→ **TASK BRIEF**: Filter the data below, keeping only lines that contain "article".

→ **INFORMATION PROVIDED**:
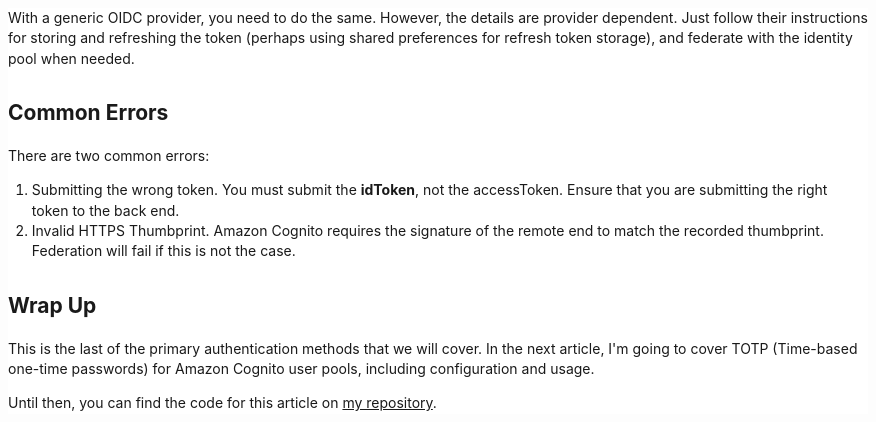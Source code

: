 With a generic OIDC provider, you need to do the same. However, the details are provider dependent. Just follow their instructions for storing and refreshing the token (perhaps using shared preferences for refresh token storage), and federate with the identity pool when needed.

## Common Errors

There are two common errors:

1. Submitting the wrong token. You must submit the **idToken**, not the accessToken. Ensure that you are submitting the right token to the back end.
2. Invalid HTTPS Thumbprint. Amazon Cognito requires the signature of the remote end to match the recorded thumbprint. Federation will fail if this is not the case.

## Wrap Up

This is the last of the primary authentication methods that we will cover. In the next article, I'm going to cover TOTP (Time-based one-time passwords) for Amazon Cognito user pools, including configuration and usage.

Until then, you can find the code for this article on [my repository](https://gitlab.com/adrianhall/aws-mobile-android-kotlin-photos/tree/auth0-auth).

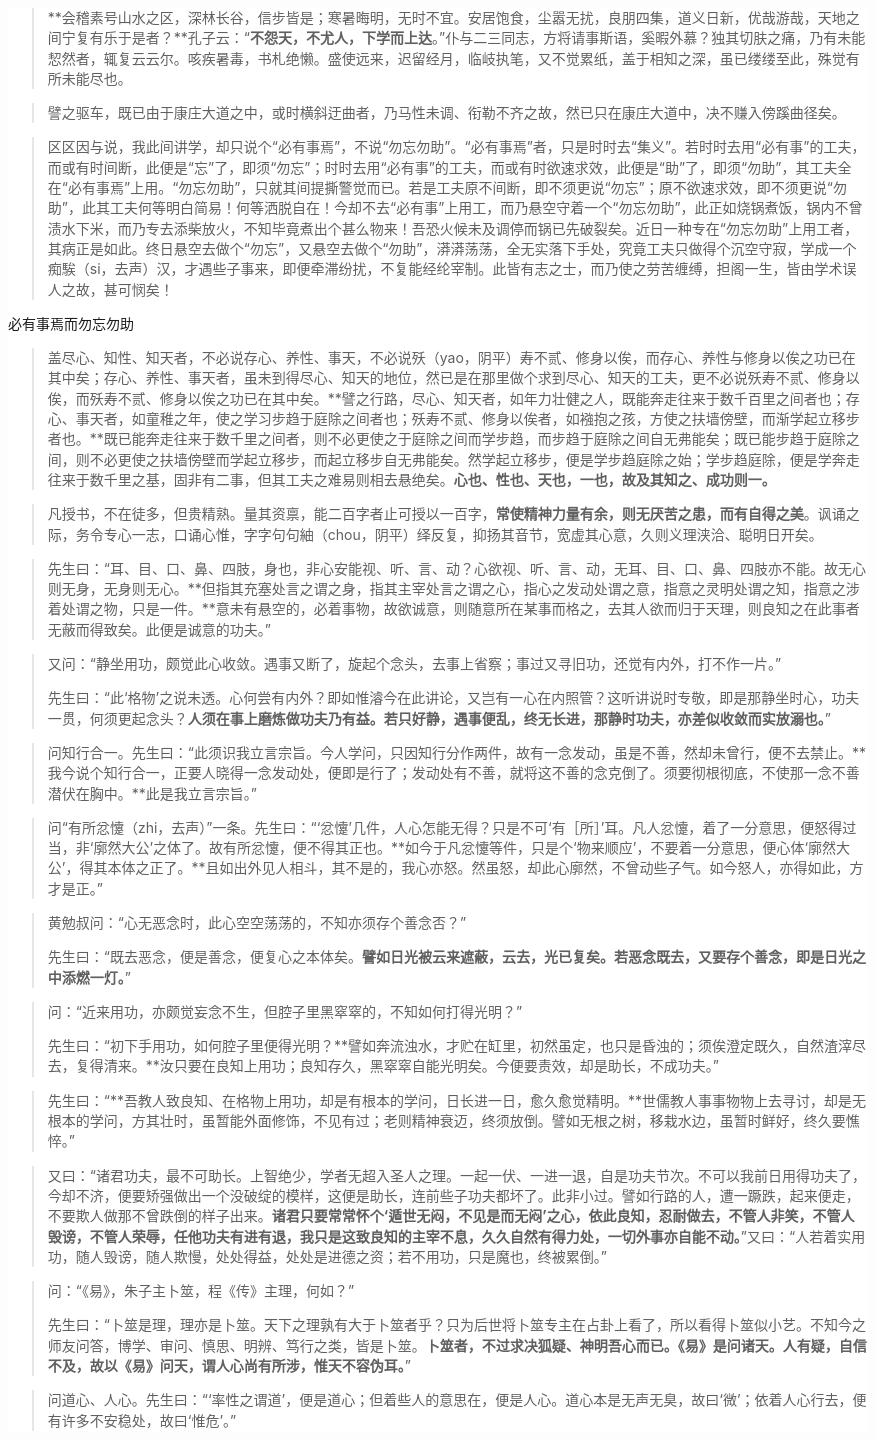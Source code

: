 > **会稽素号山水之区，深林长谷，信步皆是；寒暑晦明，无时不宜。安居饱食，尘嚣无扰，良朋四集，道义日新，优哉游哉，天地之间宁复有乐于是者？**孔子云：“**不怨天，不尤人，下学而上达**。”仆与二三同志，方将请事斯语，奚暇外慕？独其切肤之痛，乃有未能恝然者，辄复云云尔。咳疾暑毒，书札绝懒。盛使远来，迟留经月，临岐执笔，又不觉累纸，盖于相知之深，虽已缕缕至此，殊觉有所未能尽也。

> 譬之驱车，既已由于康庄大道之中，或时横斜迂曲者，乃马性未调、衔勒不齐之故，然已只在康庄大道中，决不赚入傍蹊曲径矣。

> 区区因与说，我此间讲学，却只说个“必有事焉”，不说“勿忘勿助”。“必有事焉”者，只是时时去“集义”。若时时去用“必有事”的工夫，而或有时间断，此便是“忘”了，即须“勿忘”；时时去用“必有事”的工夫，而或有时欲速求效，此便是“助”了，即须“勿助”，其工夫全在“必有事焉”上用。“勿忘勿助”，只就其间提撕警觉而已。若是工夫原不间断，即不须更说“勿忘”；原不欲速求效，即不须更说“勿助”，此其工夫何等明白简易！何等洒脱自在！今却不去“必有事”上用工，而乃悬空守着一个“勿忘勿助”，此正如烧锅煮饭，锅内不曾渍水下米，而乃专去添柴放火，不知毕竟煮出个甚么物来！吾恐火候未及调停而锅已先破裂矣。近日一种专在“勿忘勿助”上用工者，其病正是如此。终日悬空去做个“勿忘”，又悬空去做个“勿助”，漭漭荡荡，全无实落下手处，究竟工夫只做得个沉空守寂，学成一个痴騃（si，去声）汉，才遇些子事来，即便牵滞纷扰，不复能经纶宰制。此皆有志之士，而乃使之劳苦缠缚，担阁一生，皆由学术误人之故，甚可悯矣！

必有事焉而勿忘勿助

> 盖尽心、知性、知天者，不必说存心、养性、事天，不必说殀（yao，阴平）寿不贰、修身以俟，而存心、养性与修身以俟之功已在其中矣；存心、养性、事天者，虽未到得尽心、知天的地位，然已是在那里做个求到尽心、知天的工夫，更不必说殀寿不贰、修身以俟，而殀寿不贰、修身以俟之功已在其中矣。**譬之行路，尽心、知天者，如年力壮健之人，既能奔走往来于数千百里之间者也；存心、事天者，如童稚之年，使之学习步趋于庭除之间者也；殀寿不贰、修身以俟者，如襁抱之孩，方使之扶墙傍壁，而渐学起立移步者也。**既已能奔走往来于数千里之间者，则不必更使之于庭除之间而学步趋，而步趋于庭除之间自无弗能矣；既已能步趋于庭除之间，则不必更使之扶墙傍壁而学起立移步，而起立移步自无弗能矣。然学起立移步，便是学步趋庭除之始；学步趋庭除，便是学奔走往来于数千里之基，固非有二事，但其工夫之难易则相去悬绝矣。**心也、性也、天也，一也，故及其知之、成功则一。**

> 凡授书，不在徒多，但贵精熟。量其资禀，能二百字者止可授以一百字，**常使精神力量有余，则无厌苦之患，而有自得之美**。讽诵之际，务令专心一志，口诵心惟，字字句句紬（chou，阴平）绎反复，抑扬其音节，宽虚其心意，久则义理浃洽、聪明日开矣。

> 先生曰：“耳、目、口、鼻、四肢，身也，非心安能视、听、言、动？心欲视、听、言、动，无耳、目、口、鼻、四肢亦不能。故无心则无身，无身则无心。**但指其充塞处言之谓之身，指其主宰处言之谓之心，指心之发动处谓之意，指意之灵明处谓之知，指意之涉着处谓之物，只是一件。**意未有悬空的，必着事物，故欲诚意，则随意所在某事而格之，去其人欲而归于天理，则良知之在此事者无蔽而得致矣。此便是诚意的功夫。”

>又问：“静坐用功，颇觉此心收敛。遇事又断了，旋起个念头，去事上省察；事过又寻旧功，还觉有内外，打不作一片。”
>
>先生曰：“此‘格物’之说未透。心何尝有内外？即如惟濬今在此讲论，又岂有一心在内照管？这听讲说时专敬，即是那静坐时心，功夫一贯，何须更起念头？**人须在事上磨炼做功夫乃有益。若只好静，遇事便乱，终无长进，那静时功夫，亦差似收敛而实放溺也。**”

> 问知行合一。先生曰：“此须识我立言宗旨。今人学问，只因知行分作两件，故有一念发动，虽是不善，然却未曾行，便不去禁止。**我今说个知行合一，正要人晓得一念发动处，便即是行了；发动处有不善，就将这不善的念克倒了。须要彻根彻底，不使那一念不善潜伏在胸中。**此是我立言宗旨。”

> 问“有所忿懥（zhi，去声）”一条。先生曰：“‘忿懥’几件，人心怎能无得？只是不可‘有［所］’耳。凡人忿懥，着了一分意思，便怒得过当，非‘廓然大公’之体了。故有所忿懥，便不得其正也。**如今于凡忿懥等件，只是个‘物来顺应’，不要着一分意思，便心体‘廓然大公’，得其本体之正了。**且如出外见人相斗，其不是的，我心亦怒。然虽怒，却此心廓然，不曾动些子气。如今怒人，亦得如此，方才是正。”

>黄勉叔问：“心无恶念时，此心空空荡荡的，不知亦须存个善念否？”
>
>先生曰：“既去恶念，便是善念，便复心之本体矣。**譬如日光被云来遮蔽，云去，光已复矣。若恶念既去，又要存个善念，即是日光之中添燃一灯。**”

>问：“近来用功，亦颇觉妄念不生，但腔子里黑窣窣的，不知如何打得光明？”
>
>先生曰：“初下手用功，如何腔子里便得光明？**譬如奔流浊水，才贮在缸里，初然虽定，也只是昏浊的；须俟澄定既久，自然渣滓尽去，复得清来。**汝只要在良知上用功；良知存久，黑窣窣自能光明矣。今便要责效，却是助长，不成功夫。”

> 先生曰：“**吾教人致良知、在格物上用功，却是有根本的学问，日长进一日，愈久愈觉精明。**世儒教人事事物物上去寻讨，却是无根本的学问，方其壮时，虽暂能外面修饰，不见有过；老则精神衰迈，终须放倒。譬如无根之树，移栽水边，虽暂时鲜好，终久要憔悴。”

> 又曰：“诸君功夫，最不可助长。上智绝少，学者无超入圣人之理。一起一伏、一进一退，自是功夫节次。不可以我前日用得功夫了，今却不济，便要矫强做出一个没破绽的模样，这便是助长，连前些子功夫都坏了。此非小过。譬如行路的人，遭一蹶跌，起来便走，不要欺人做那不曾跌倒的样子出来。**诸君只要常常怀个‘遁世无闷，不见是而无闷’之心，依此良知，忍耐做去，不管人非笑，不管人毁谤，不管人荣辱，任他功夫有进有退，我只是这致良知的主宰不息，久久自然有得力处，一切外事亦自能不动。**”又曰：“人若着实用功，随人毁谤，随人欺慢，处处得益，处处是进德之资；若不用功，只是魔也，终被累倒。”

>问：“《易》，朱子主卜筮，程《传》主理，何如？”
>
>先生曰：“卜筮是理，理亦是卜筮。天下之理孰有大于卜筮者乎？只为后世将卜筮专主在占卦上看了，所以看得卜筮似小艺。不知今之师友问答，博学、审问、慎思、明辨、笃行之类，皆是卜筮。**卜筮者，不过求决狐疑、神明吾心而已。《易》是问诸天。人有疑，自信不及，故以《易》问天，谓人心尚有所涉，惟天不容伪耳。**”

> 问道心、人心。先生曰：“‘率性之谓道’，便是道心；但着些人的意思在，便是人心。道心本是无声无臭，故曰‘微’；依着人心行去，便有许多不安稳处，故曰‘惟危’。”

→ **RESULT OF THE TASK**:
This is the last of the primary authentication methods that we will cover. In the next article, I'm going to cover TOTP (Time-based one-time passwords) for Amazon Cognito user pools, including configuration and usage.
Until then, you can find the code for this article on [my repository](https://gitlab.com/adrianhall/aws-mobile-android-kotlin-photos/tree/auth0-auth).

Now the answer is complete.